VM->VM with IPsec	Turris Omnia	APU4D4 OPNsense	VM OPNsense
IPv4 4 streams	737 (1577 retr)	562 (304 retr)	710 (505 retr)
IPv6 4 streams	402 (1584 retr)	585 (206 retr)	728 (220 retr)

Conclusions

For standard routing and firewalling of multiple parallel streams, OPNsense on a low-power APU4d4 system performs a bit better (noticably better with IPv6) than a Turris Omnia with slightly less electrical power draw under load. OPNsense has the advantage of much nicer UI for firewall rules (including the possibility to define host objects and groups spanning IPv4 and IPv6), more control in terms of monitoring the firewall, nicely integrated modules like VPN protocols, and the beginnings of an API for automated configuration. Pretty much all of that can also be done with OpenWRT, but mostly off the shell or through config files of wide variety. None of these physical systems reach a full Gbps firewalling speed like the even lower powered Mikrotik systems with RouterOS and Fasttrack do.

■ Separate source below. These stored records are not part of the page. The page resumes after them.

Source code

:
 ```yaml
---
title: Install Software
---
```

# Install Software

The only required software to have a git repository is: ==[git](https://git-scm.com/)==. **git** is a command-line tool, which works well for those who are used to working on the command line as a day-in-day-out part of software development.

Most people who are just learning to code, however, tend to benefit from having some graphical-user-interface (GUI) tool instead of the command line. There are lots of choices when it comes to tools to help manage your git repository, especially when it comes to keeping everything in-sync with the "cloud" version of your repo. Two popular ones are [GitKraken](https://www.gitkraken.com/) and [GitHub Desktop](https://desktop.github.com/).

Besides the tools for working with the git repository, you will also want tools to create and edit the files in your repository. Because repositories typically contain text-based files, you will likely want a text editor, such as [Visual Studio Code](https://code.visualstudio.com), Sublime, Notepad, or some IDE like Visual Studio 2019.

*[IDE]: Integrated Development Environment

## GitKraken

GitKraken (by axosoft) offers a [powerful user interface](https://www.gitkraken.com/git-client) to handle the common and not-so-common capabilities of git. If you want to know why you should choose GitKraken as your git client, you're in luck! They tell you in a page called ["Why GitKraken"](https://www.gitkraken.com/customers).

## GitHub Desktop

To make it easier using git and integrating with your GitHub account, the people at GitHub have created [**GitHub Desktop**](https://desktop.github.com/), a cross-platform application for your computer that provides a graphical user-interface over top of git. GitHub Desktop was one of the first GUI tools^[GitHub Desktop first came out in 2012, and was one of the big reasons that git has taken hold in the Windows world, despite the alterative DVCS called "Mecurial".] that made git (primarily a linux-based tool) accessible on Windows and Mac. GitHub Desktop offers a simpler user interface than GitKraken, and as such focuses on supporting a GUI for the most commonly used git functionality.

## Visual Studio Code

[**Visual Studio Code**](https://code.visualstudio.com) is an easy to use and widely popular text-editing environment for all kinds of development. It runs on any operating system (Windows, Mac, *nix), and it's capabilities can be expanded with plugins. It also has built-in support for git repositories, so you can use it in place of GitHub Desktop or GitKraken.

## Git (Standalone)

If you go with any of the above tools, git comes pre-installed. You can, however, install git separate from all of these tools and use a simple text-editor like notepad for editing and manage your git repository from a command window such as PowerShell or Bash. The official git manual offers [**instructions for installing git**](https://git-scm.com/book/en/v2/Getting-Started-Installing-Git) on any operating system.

However, there are currently two areas of concern:

Single stream performance is worse, and this is a known problem for FreeBSD kernels. For a single stream (e.g. uploads/downloads to/from a local fileserver), OPNsense (both physical on the APU4d4 and virtual on a power efficient server CPU) is limited to about half the maximum Ethernet throughput. This may or may not be relevant to your use case.
When IPsec is active - even if the relevant traffic is not part of the IPsec policy - throughput is decreased by nearly 1/3. This seems like a real performance issue / bug in the FreeBSD/HardenedBSD kernel. I will need to try with VTI based IPsec routing to see if the in-kernel policy matching is a problem.
These tests intentionally deactivated some of the interesting OPNsense features such as traffic analysis with samplicate/flowd_aggregate. Enabling them will again cost around 150-200Mbps throughput on the APU4d4, stacked on top of the performance drop of IPsec if all are enabled.

Update 2026: From the measurements repeated 5 years later with broadly comparable configuration, but a bit of added complexity in terms of number of firewall rules (and running an active Wireguard tunnel), the APU4d4 became slightly worse in terms of single-stream throughput. That is a clear sign that the AMD GX-412TC CPU is a major bottleneck with OPNsense and the FreeBSD network/pf stack single-thread performance.

On the other hand, newer hardware - in particular the low-power Edge4Go with an Intel Celeron J3455 - allows a current OPNsense to reach throughputs that saturate GBit Ethernet even for single-stream traffic (on par with OPNsense in a VM). The web interface also feels significantly more snappy than on the older APU4d4 CPU. This is not completely neutral, though, as power consumption of the Edge4Go is also marginally higher (2-3W more compared to APU4d4, measured with a very simple power meter, so take with a grain of salt).

I do not know if the IPsec performance degradation is still an issue, as I have since abandoned IPSec in favor of Wireguard.